_MATERIAL FOR THIS EXERCISE_
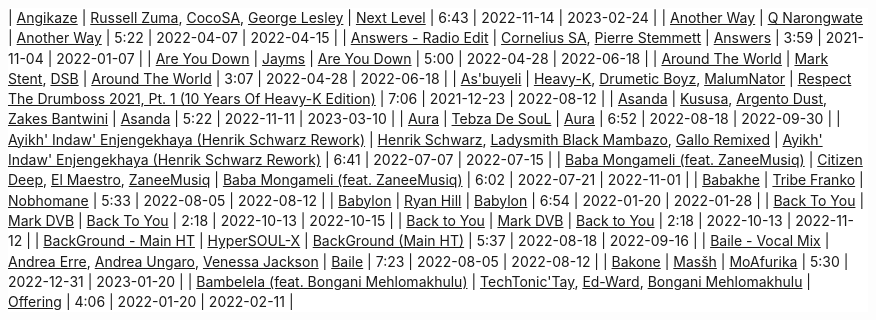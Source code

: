 | [Angikaze](https://open.spotify.com/track/5F7npl4FSAFQLsIuW3o7aR) | [Russell Zuma](https://open.spotify.com/artist/0juy2RagFC1qDPlMhEkepe), [CocoSA](https://open.spotify.com/artist/0bLlqsMSB60BBRtsqcap0j), [George Lesley](https://open.spotify.com/artist/1b4XcTXxb48CLaCUCAFWhL) | [Next Level](https://open.spotify.com/album/38ceKeIGseGiz5dAoK4IFk) | 6:43 | 2022-11-14 | 2023-02-24 |
| [Another Way](https://open.spotify.com/track/7wEe0MtGvCZdnzcr8AHp6E) | [Q Narongwate](https://open.spotify.com/artist/09QkDzAPufKL4un4SLIjNj) | [Another Way](https://open.spotify.com/album/5RzOk5vALVcjWFZxkfKGuc) | 5:22 | 2022-04-07 | 2022-04-15 |
| [Answers \- Radio Edit](https://open.spotify.com/track/0Gj9sN8Zd6tdUf549M6Rva) | [Cornelius SA](https://open.spotify.com/artist/7t6WmbNSAbZJj4NDKMxH9N), [Pierre Stemmett](https://open.spotify.com/artist/2xei4TwXqWutkMSxSCXSKS) | [Answers](https://open.spotify.com/album/1eFxfRltMiE06BejGYmHQv) | 3:59 | 2021-11-04 | 2022-01-07 |
| [Are You Down](https://open.spotify.com/track/3w7BZ8Pj1IdoQYPzL8JcdF) | [Jayms](https://open.spotify.com/artist/1reef06goIFAhuhQsLUHf5) | [Are You Down](https://open.spotify.com/album/2Z5F672Ot12FttD9cA2QVO) | 5:00 | 2022-04-28 | 2022-06-18 |
| [Around The World](https://open.spotify.com/track/5Bf6NG1Rt5bRKBYDEsFiSW) | [Mark Stent](https://open.spotify.com/artist/2whiBQzZUS6fMkfOCqzXWS), [DSB](https://open.spotify.com/artist/4zMYJFMNR4K69sAMJiVBQK) | [Around The World](https://open.spotify.com/album/2hSswpPNydCpSHpwR4xMJI) | 3:07 | 2022-04-28 | 2022-06-18 |
| [As'buyeli](https://open.spotify.com/track/3fpoN7kl6ZtOqqbk0enwpq) | [Heavy\-K](https://open.spotify.com/artist/0xAI0encQKIoTvNQXPh1ts), [Drumetic Boyz](https://open.spotify.com/artist/2NQ0f4GcMFHv5rwZIoyQyB), [MalumNator](https://open.spotify.com/artist/25IVkspnS4ZKKxGVyOgVnK) | [Respect The Drumboss 2021, Pt\. 1 \(10 Years Of Heavy\-K Edition\)](https://open.spotify.com/album/5CSL70ug8HGlHcYGbD79eA) | 7:06 | 2021-12-23 | 2022-08-12 |
| [Asanda](https://open.spotify.com/track/4iq6mQd3Hkj1BUYC09t3rP) | [Kususa](https://open.spotify.com/artist/4UcrwfAI09CLZ7aBXMiucJ), [Argento Dust](https://open.spotify.com/artist/4k5ekCq3lqokDeY3JifNjt), [Zakes Bantwini](https://open.spotify.com/artist/5mZLaYqN0ZkjxfeUUmiuqL) | [Asanda](https://open.spotify.com/album/6vCt7Qg2q1ayRZd8vL1IOn) | 5:22 | 2022-11-11 | 2023-03-10 |
| [Aura](https://open.spotify.com/track/4OQBogapulHRFZYATHmRSE) | [Tebza De SouL](https://open.spotify.com/artist/32vL21CG5wHt2GTj0flFyG) | [Aura](https://open.spotify.com/album/1sNWODazMIBJZ3XbLDbmji) | 6:52 | 2022-08-18 | 2022-09-30 |
| [Ayikh' Indaw' Enjengekhaya \(Henrik Schwarz Rework\)](https://open.spotify.com/track/5GmYZKs60MPyyVySv6yQKF) | [Henrik Schwarz](https://open.spotify.com/artist/1ooAqaFu4Ac3BO2HpL4V2R), [Ladysmith Black Mambazo](https://open.spotify.com/artist/3FdLhnmXynPvZkbILPpB6d), [Gallo Remixed](https://open.spotify.com/artist/3Pikdk5QNs7tCeudmFAyM8) | [Ayikh' Indaw' Enjengekhaya \(Henrik Schwarz Rework\)](https://open.spotify.com/album/2uGCLaCAJ7EuKCrPZVxf8X) | 6:41 | 2022-07-07 | 2022-07-15 |
| [Baba Mongameli \(feat\. ZaneeMusiq\)](https://open.spotify.com/track/3Q7GlE4v6csFmp2jDYY9gs) | [Citizen Deep](https://open.spotify.com/artist/2Wcld3BQUXxWUYMmCJYyuM), [El Maestro](https://open.spotify.com/artist/5bo0POJfZKlwKbdVXAW6I6), [ZaneeMusiq](https://open.spotify.com/artist/2T9mtFexnY7x7o0Y1bmZnN) | [Baba Mongameli \(feat\. ZaneeMusiq\)](https://open.spotify.com/album/3YUm0bfRgxPayZjtuDc3dM) | 6:02 | 2022-07-21 | 2022-11-01 |
| [Babakhe](https://open.spotify.com/track/0sA1KmYJ1vGLrrcrte3TEJ) | [Tribe Franko](https://open.spotify.com/artist/2Q6LMy6TXYgAOx7j6A57gO) | [Nobhomane](https://open.spotify.com/album/01JZfFmcTGcD1AlAfx2sZu) | 5:33 | 2022-08-05 | 2022-08-12 |
| [Babylon](https://open.spotify.com/track/34AplTlUXLWmrUWHW4awkK) | [Ryan Hill](https://open.spotify.com/artist/1zohDHB4DCMcNq2KNAJ2Gn) | [Babylon](https://open.spotify.com/album/7Lkva8WHRLErzS0xAPAOhQ) | 6:54 | 2022-01-20 | 2022-01-28 |
| [Back To You](https://open.spotify.com/track/3aKzcToMfpswBNceqkz7Qx) | [Mark DVB](https://open.spotify.com/artist/0nmXD5cuTDfvVHceT0bXb6) | [Back To You](https://open.spotify.com/album/0bREzrhznz4oWTorxsbcHL) | 2:18 | 2022-10-13 | 2022-10-15 |
| [Back to You](https://open.spotify.com/track/5jHfCQYPv6OdMU3BaV17Jd) | [Mark DVB](https://open.spotify.com/artist/0nmXD5cuTDfvVHceT0bXb6) | [Back to You](https://open.spotify.com/album/6TwYVklJnjsP9lWaX2lw88) | 2:18 | 2022-10-13 | 2022-11-12 |
| [BackGround \- Main HT](https://open.spotify.com/track/79A2flkhEAPtIxuX4ZuKhR) | [HyperSOUL\-X](https://open.spotify.com/artist/5dUiC3SlfbKnbLW7hXq4Os) | [BackGround \(Main HT\)](https://open.spotify.com/album/0JxIpnjFXyfIV7igPXdW6a) | 5:37 | 2022-08-18 | 2022-09-16 |
| [Baile \- Vocal Mix](https://open.spotify.com/track/6x92HAeVww1gNvkiHmBF8J) | [Andrea Erre](https://open.spotify.com/artist/3gt443BGPEA1Q3ha8J4AP9), [Andrea Ungaro](https://open.spotify.com/artist/5IQbFwKl7S3yT7WSeeEFJU), [Venessa Jackson](https://open.spotify.com/artist/6JDjuDf9o67pNcq97V6fhy) | [Baile](https://open.spotify.com/album/2e6BTTs6iw59dWEpTkmGNC) | 7:23 | 2022-08-05 | 2022-08-12 |
| [Bakone](https://open.spotify.com/track/0kjQA48pDYTLcsvJiBoaPH) | [Masšh](https://open.spotify.com/artist/6QRqfE9Na7BRYG1mxRYqGs) | [MoAfurika](https://open.spotify.com/album/3qEcNXHSt7AxDEYQsYSY2E) | 5:30 | 2022-12-31 | 2023-01-20 |
| [Bambelela \(feat\. Bongani Mehlomakhulu\)](https://open.spotify.com/track/0mbxy2BP2oEMatXHXxDWtR) | [TechTonic'Tay](https://open.spotify.com/artist/6wvM9076FiIz7tQFv6ue1q), [Ed\-Ward](https://open.spotify.com/artist/0KOXMkKRGGmQlle8xYvFLQ), [Bongani Mehlomakhulu](https://open.spotify.com/artist/4JIN8w64k8PlsABOq6JKbL) | [Offering](https://open.spotify.com/album/4ciu7fuk7v1v1TlFOyNCAp) | 4:06 | 2022-01-20 | 2022-02-11 |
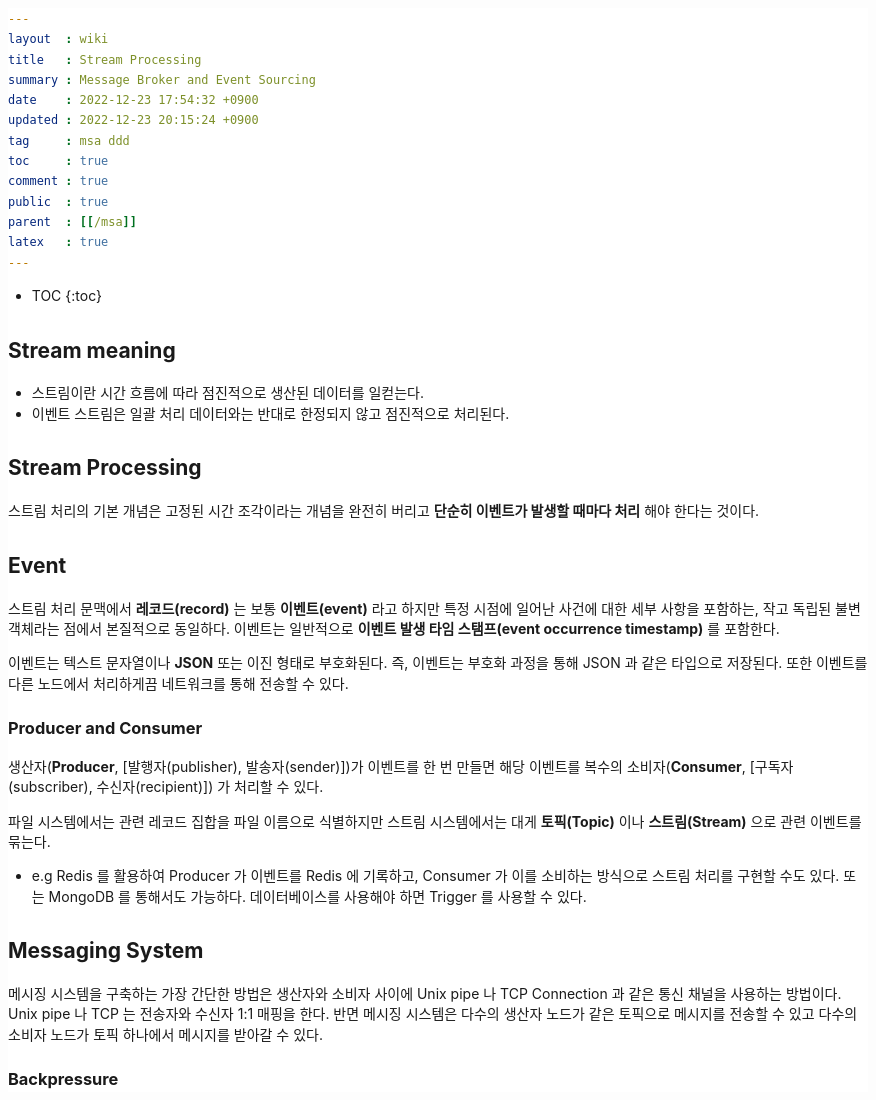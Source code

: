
 ```yaml
---
layout  : wiki
title   : Stream Processing
summary : Message Broker and Event Sourcing
date    : 2022-12-23 17:54:32 +0900
updated : 2022-12-23 20:15:24 +0900
tag     : msa ddd
toc     : true
comment : true
public  : true
parent  : [[/msa]]
latex   : true
---
```

* TOC
{:toc}

## Stream meaning

- 스트림이란 시간 흐름에 따라 점진적으로 생산된 데이터를 일컫는다.
- 이벤트 스트림은 일괄 처리 데이터와는 반대로 한정되지 않고 점진적으로 처리된다.

## Stream Processing 

스트림 처리의 기본 개념은 고정된 시간 조각이라는 개념을 완전히 버리고 __단순히 이벤트가 발생할 때마다 처리__ 해야 한다는 것이다.

## Event

스트림 처리 문맥에서 __레코드(record)__ 는 보통 __이벤트(event)__ 라고 하지만 특정 시점에 일어난 사건에 대한 세부 사항을 포함하는, 작고 독립된 불변 객체라는 점에서 본질적으로 동일하다. 이벤트는 일반적으로 __이벤트 발생 타임 스탬프(event occurrence timestamp)__ 를 포함한다. 

이벤트는 텍스트 문자열이나 __JSON__ 또는 이진 형태로 부호화된다. 즉, 이벤트는 부호화 과정을 통해 JSON 과 같은 타입으로 저장된다. 또한 이벤트를 다른 노드에서 처리하게끔 네트워크를 통해 전송할 수 있다.

### Producer and Consumer

생산자(__Producer__, [발행자(publisher), 발송자(sender)])가 이벤트를 한 번 만들면 해당 이벤트를 복수의 소비자(__Consumer__, [구독자(subscriber), 수신자(recipient)]) 가 처리할 수 있다. 

파일 시스템에서는 관련 레코드 집합을 파일 이름으로 식별하지만 스트림 시스템에서는 대게 __토픽(Topic)__ 이나 __스트림(Stream)__ 으로 관련 이벤트를 묶는다.

- e.g Redis 를 활용하여 Producer 가 이벤트를 Redis 에 기록하고, Consumer 가 이를 소비하는 방식으로 스트림 처리를 구현할 수도 있다. 또는 MongoDB 를 통해서도 가능하다. 데이터베이스를 사용해야 하면 Trigger 를 사용할 수 있다.

## Messaging System

메시징 시스템을 구축하는 가장 간단한 방법은 생산자와 소비자 사이에 Unix pipe 나 TCP Connection 과 같은 통신 채널을 사용하는 방법이다. Unix pipe 나 TCP 는 전송자와 수신자 1:1 매핑을 한다. 반면 메시징 시스템은 다수의 생산자 노드가 같은 토픽으로 메시지를 전송할 수 있고 다수의 소비자 노드가 토픽 하나에서 메시지를 받아갈 수 있다.

### Backpressure

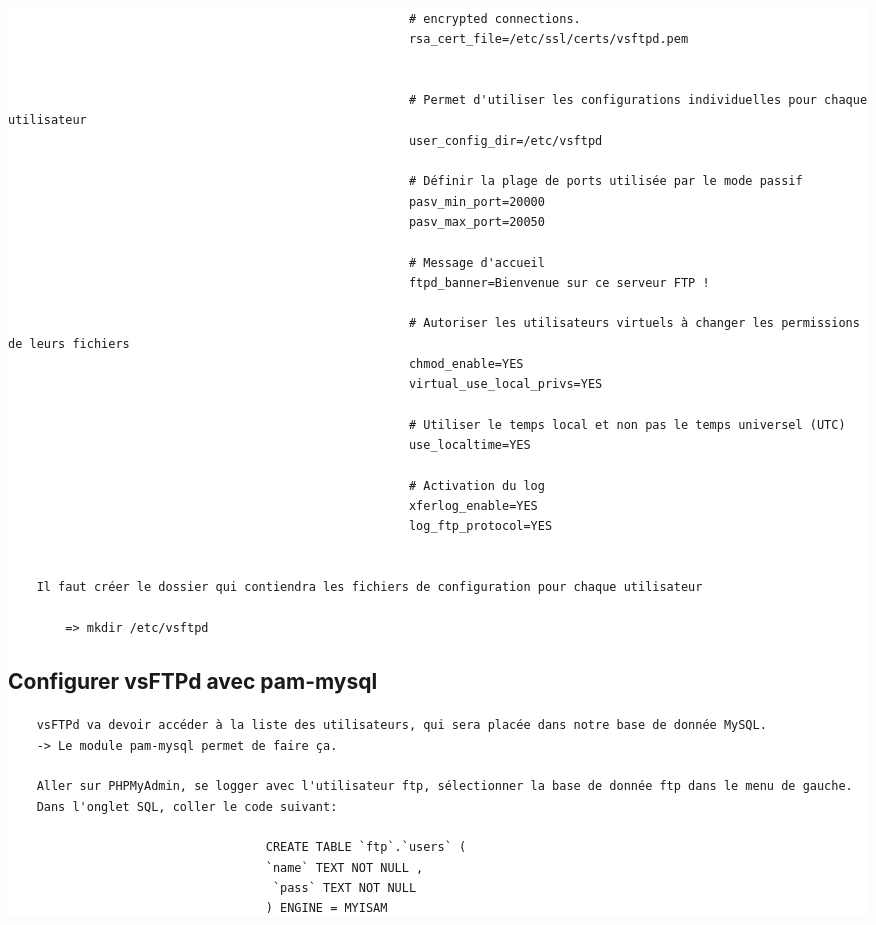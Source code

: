                                                             # encrypted connections.
                                                            rsa_cert_file=/etc/ssl/certs/vsftpd.pem


                                                            # Permet d'utiliser les configurations individuelles pour chaque utilisateur
                                                            user_config_dir=/etc/vsftpd

                                                            # Définir la plage de ports utilisée par le mode passif
                                                            pasv_min_port=20000
                                                            pasv_max_port=20050

                                                            # Message d'accueil
                                                            ftpd_banner=Bienvenue sur ce serveur FTP !

                                                            # Autoriser les utilisateurs virtuels à changer les permissions de leurs fichiers
                                                            chmod_enable=YES
                                                            virtual_use_local_privs=YES

                                                            # Utiliser le temps local et non pas le temps universel (UTC)
                                                            use_localtime=YES

                                                            # Activation du log
                                                            xferlog_enable=YES
                                                            log_ftp_protocol=YES


        Il faut créer le dossier qui contiendra les fichiers de configuration pour chaque utilisateur

            => mkdir /etc/vsftpd


## Configurer vsFTPd avec pam-mysql


        vsFTPd va devoir accéder à la liste des utilisateurs, qui sera placée dans notre base de donnée MySQL.
        -> Le module pam-mysql permet de faire ça.

        Aller sur PHPMyAdmin, se logger avec l'utilisateur ftp, sélectionner la base de donnée ftp dans le menu de gauche.
        Dans l'onglet SQL, coller le code suivant:

                                        CREATE TABLE `ftp`.`users` (
                                        `name` TEXT NOT NULL ,
                                         `pass` TEXT NOT NULL
                                        ) ENGINE = MYISAM        
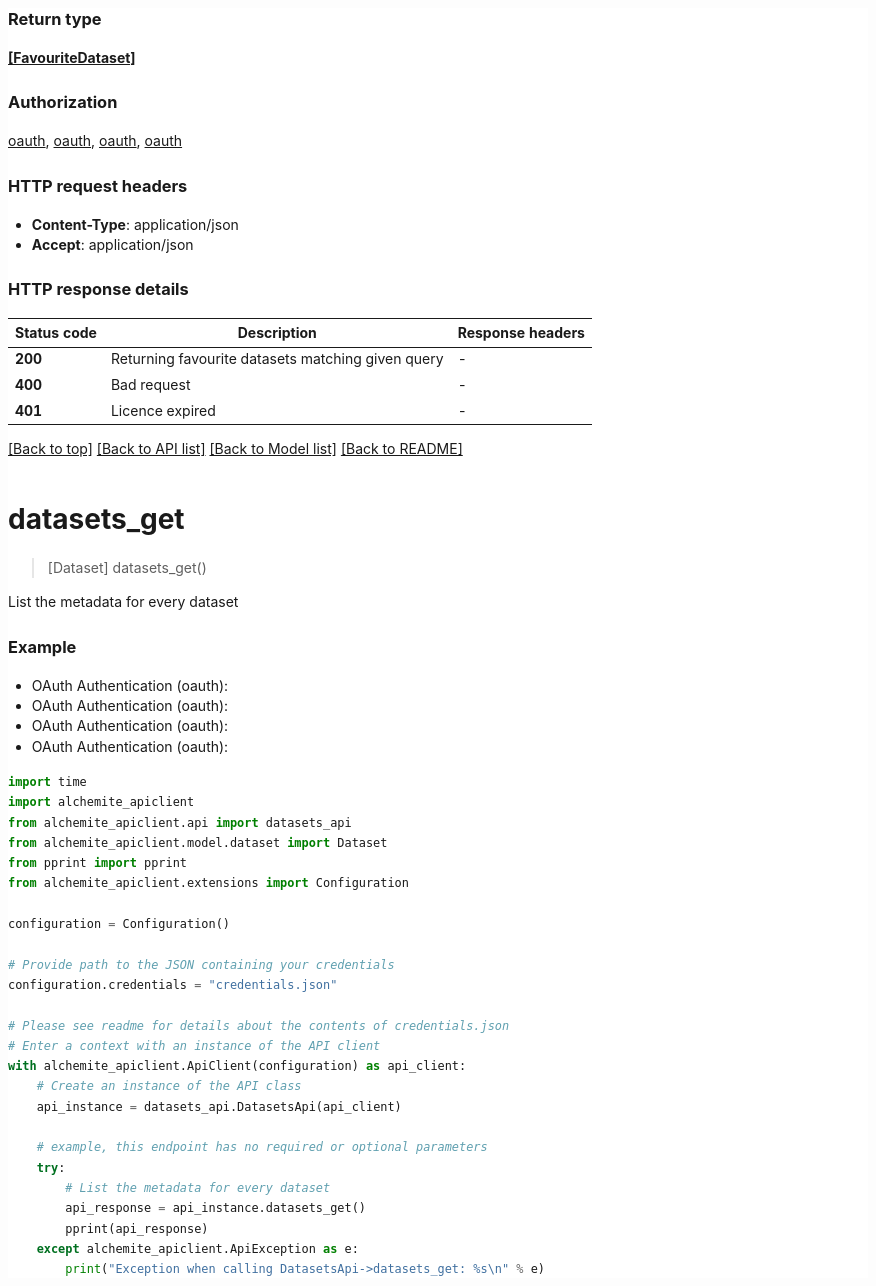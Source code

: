 ### Return type

[**[FavouriteDataset]**](FavouriteDataset.md)

### Authorization

[oauth](../README.md#oauth), [oauth](../README.md#oauth), [oauth](../README.md#oauth), [oauth](../README.md#oauth)

### HTTP request headers

 - **Content-Type**: application/json
 - **Accept**: application/json


### HTTP response details

| Status code | Description | Response headers |
|-------------|-------------|------------------|
**200** | Returning favourite datasets matching given query |  -  |
**400** | Bad request |  -  |
**401** | Licence expired |  -  |

[[Back to top]](#) [[Back to API list]](../README.md#documentation-for-api-endpoints) [[Back to Model list]](../README.md#documentation-for-models) [[Back to README]](../README.md)

# **datasets_get**
> [Dataset] datasets_get()

List the metadata for every dataset

### Example

* OAuth Authentication (oauth):
* OAuth Authentication (oauth):
* OAuth Authentication (oauth):
* OAuth Authentication (oauth):

```python
import time
import alchemite_apiclient
from alchemite_apiclient.api import datasets_api
from alchemite_apiclient.model.dataset import Dataset
from pprint import pprint
from alchemite_apiclient.extensions import Configuration

configuration = Configuration()

# Provide path to the JSON containing your credentials
configuration.credentials = "credentials.json"

# Please see readme for details about the contents of credentials.json
# Enter a context with an instance of the API client
with alchemite_apiclient.ApiClient(configuration) as api_client:
    # Create an instance of the API class
    api_instance = datasets_api.DatasetsApi(api_client)

    # example, this endpoint has no required or optional parameters
    try:
        # List the metadata for every dataset
        api_response = api_instance.datasets_get()
        pprint(api_response)
    except alchemite_apiclient.ApiException as e:
        print("Exception when calling DatasetsApi->datasets_get: %s\n" % e)
```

_ACTIVITY_
Please copy every line from the entries that includes the word "metadata".

_TASK OUTPUT_
List the metadata for every dataset
        # List the metadata for every dataset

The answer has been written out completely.